=== Section Start ===
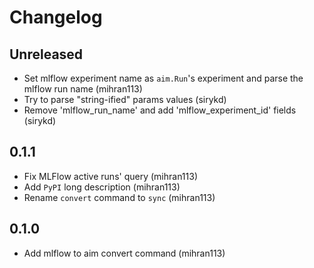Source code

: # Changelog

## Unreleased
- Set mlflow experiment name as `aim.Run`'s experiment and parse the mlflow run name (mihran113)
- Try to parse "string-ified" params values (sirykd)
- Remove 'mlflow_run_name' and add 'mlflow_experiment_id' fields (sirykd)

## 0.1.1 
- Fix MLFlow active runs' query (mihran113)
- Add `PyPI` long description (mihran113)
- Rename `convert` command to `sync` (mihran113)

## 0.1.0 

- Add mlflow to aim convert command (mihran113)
=== Section End ===
=== Section Start ===
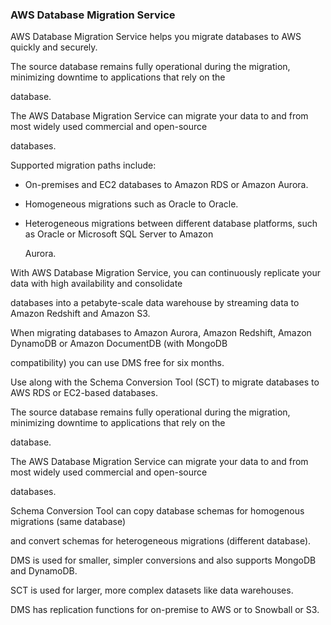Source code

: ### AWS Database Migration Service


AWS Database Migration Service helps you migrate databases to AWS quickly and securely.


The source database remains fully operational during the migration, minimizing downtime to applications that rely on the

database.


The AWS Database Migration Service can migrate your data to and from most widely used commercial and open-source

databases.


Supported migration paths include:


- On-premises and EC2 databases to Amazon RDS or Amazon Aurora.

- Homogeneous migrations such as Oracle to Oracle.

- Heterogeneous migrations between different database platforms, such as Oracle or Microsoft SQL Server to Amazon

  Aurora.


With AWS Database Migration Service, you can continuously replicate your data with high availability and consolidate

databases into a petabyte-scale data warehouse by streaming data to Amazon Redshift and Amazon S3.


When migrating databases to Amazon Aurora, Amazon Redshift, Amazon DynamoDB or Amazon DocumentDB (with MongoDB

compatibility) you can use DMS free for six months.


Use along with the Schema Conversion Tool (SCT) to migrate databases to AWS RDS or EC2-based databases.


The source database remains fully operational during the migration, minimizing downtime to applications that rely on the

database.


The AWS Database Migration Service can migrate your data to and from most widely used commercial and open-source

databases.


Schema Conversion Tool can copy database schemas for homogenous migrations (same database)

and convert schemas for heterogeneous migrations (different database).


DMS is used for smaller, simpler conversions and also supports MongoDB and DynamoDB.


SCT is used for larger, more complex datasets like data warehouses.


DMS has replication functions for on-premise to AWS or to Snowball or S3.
=== Section End ===
Take exactly the lines from the one containing "AWS Database Migration Service helps" through the one containing "Supported migration paths" in the data above, and output them with nothing added.

[WRITTEN ANSWER]:
AWS Database Migration Service helps you migrate databases to AWS quickly and securely.


The source database remains fully operational during the migration, minimizing downtime to applications that rely on the

database.


The AWS Database Migration Service can migrate your data to and from most widely used commercial and open-source

databases.


Supported migration paths include:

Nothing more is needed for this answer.